DATA FOR THIS EXERCISE Start Marker

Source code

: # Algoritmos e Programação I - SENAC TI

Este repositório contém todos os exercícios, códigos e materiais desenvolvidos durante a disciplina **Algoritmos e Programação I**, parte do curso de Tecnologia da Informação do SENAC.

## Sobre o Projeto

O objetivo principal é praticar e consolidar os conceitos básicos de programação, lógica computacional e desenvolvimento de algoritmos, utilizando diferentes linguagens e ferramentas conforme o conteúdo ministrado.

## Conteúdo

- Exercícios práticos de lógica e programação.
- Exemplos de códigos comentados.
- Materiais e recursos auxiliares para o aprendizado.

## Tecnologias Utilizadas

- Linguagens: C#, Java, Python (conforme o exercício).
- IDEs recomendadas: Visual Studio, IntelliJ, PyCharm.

DATA FOR THIS EXERCISE End Marker
DATA FOR THIS EXERCISE Start Marker

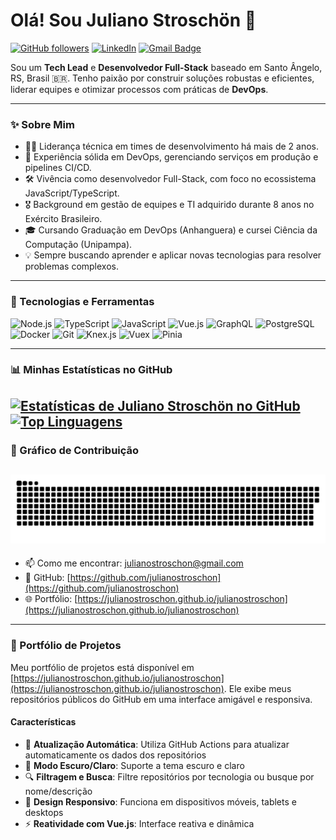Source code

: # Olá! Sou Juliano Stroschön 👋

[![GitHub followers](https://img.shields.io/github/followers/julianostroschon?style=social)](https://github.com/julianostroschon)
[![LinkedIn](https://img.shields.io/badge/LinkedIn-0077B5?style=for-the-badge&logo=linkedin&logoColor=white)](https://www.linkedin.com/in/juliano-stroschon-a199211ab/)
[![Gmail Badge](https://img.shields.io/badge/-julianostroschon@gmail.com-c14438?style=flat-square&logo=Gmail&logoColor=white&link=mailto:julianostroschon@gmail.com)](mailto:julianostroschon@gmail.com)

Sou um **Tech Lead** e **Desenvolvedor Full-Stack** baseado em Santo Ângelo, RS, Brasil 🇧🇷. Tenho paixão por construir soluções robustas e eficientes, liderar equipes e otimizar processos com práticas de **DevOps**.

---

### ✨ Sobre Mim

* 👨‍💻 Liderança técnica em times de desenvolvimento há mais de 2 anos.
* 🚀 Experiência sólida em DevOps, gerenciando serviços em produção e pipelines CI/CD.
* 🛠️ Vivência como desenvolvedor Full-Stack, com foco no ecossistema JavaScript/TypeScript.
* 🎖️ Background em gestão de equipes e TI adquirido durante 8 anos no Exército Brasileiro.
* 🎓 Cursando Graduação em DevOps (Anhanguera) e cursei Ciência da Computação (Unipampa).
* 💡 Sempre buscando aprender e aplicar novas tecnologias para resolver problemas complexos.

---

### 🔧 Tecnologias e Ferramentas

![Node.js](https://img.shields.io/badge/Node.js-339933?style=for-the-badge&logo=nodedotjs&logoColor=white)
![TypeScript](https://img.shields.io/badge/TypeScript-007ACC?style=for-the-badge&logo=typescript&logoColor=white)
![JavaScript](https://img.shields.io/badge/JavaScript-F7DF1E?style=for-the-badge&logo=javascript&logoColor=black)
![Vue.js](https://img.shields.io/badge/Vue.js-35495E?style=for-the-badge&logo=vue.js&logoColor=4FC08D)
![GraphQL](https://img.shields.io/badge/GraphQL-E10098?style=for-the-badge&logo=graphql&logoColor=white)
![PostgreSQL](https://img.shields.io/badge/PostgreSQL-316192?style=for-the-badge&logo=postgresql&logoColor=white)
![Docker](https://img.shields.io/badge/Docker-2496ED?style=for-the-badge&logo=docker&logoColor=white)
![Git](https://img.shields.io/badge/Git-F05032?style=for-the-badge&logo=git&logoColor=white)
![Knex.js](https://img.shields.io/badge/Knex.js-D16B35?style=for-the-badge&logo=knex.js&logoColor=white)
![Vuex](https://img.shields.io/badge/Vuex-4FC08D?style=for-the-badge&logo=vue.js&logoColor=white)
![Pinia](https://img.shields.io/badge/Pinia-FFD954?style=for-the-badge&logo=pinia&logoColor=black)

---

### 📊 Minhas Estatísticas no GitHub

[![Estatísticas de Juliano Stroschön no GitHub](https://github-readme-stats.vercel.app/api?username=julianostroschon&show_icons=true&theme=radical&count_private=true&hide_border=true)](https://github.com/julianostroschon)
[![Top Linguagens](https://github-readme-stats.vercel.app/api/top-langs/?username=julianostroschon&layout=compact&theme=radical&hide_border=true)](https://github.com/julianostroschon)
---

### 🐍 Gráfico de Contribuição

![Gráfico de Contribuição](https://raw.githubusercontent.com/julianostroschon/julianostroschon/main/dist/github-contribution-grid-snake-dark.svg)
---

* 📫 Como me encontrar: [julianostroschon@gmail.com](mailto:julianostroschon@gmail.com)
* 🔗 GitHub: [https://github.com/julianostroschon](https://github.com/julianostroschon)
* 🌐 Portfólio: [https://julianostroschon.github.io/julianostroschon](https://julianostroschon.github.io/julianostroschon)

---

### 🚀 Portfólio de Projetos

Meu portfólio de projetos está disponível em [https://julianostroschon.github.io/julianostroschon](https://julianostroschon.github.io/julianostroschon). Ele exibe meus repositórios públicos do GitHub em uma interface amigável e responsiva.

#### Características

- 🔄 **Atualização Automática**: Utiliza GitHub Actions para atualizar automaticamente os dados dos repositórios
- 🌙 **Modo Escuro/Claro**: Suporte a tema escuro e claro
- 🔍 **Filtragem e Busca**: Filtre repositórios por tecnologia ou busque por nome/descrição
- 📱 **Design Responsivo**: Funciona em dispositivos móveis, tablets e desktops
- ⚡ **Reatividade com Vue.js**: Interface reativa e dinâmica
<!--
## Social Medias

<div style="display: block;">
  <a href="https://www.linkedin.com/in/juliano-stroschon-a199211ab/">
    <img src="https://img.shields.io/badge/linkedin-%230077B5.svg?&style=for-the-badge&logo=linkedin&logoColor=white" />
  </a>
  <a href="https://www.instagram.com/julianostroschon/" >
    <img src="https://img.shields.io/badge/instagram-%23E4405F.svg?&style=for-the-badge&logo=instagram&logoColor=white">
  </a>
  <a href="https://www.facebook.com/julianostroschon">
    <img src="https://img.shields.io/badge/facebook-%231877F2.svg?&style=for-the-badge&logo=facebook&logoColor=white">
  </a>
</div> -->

DATA FOR THIS EXERCISE End Marker

TASK STATEMENT:
Among the records above, extract exactly the lines from the line with "### 🚀 Portfólio de Projetos" to the line with "Meu portfólio de", both lines included, and leave out the rest.

SOLUTION TO THE EXERCISE:
### 🚀 Portfólio de Projetos

Meu portfólio de projetos está disponível em [https://julianostroschon.github.io/julianostroschon](https://julianostroschon.github.io/julianostroschon). Ele exibe meus repositórios públicos do GitHub em uma interface amigável e responsiva.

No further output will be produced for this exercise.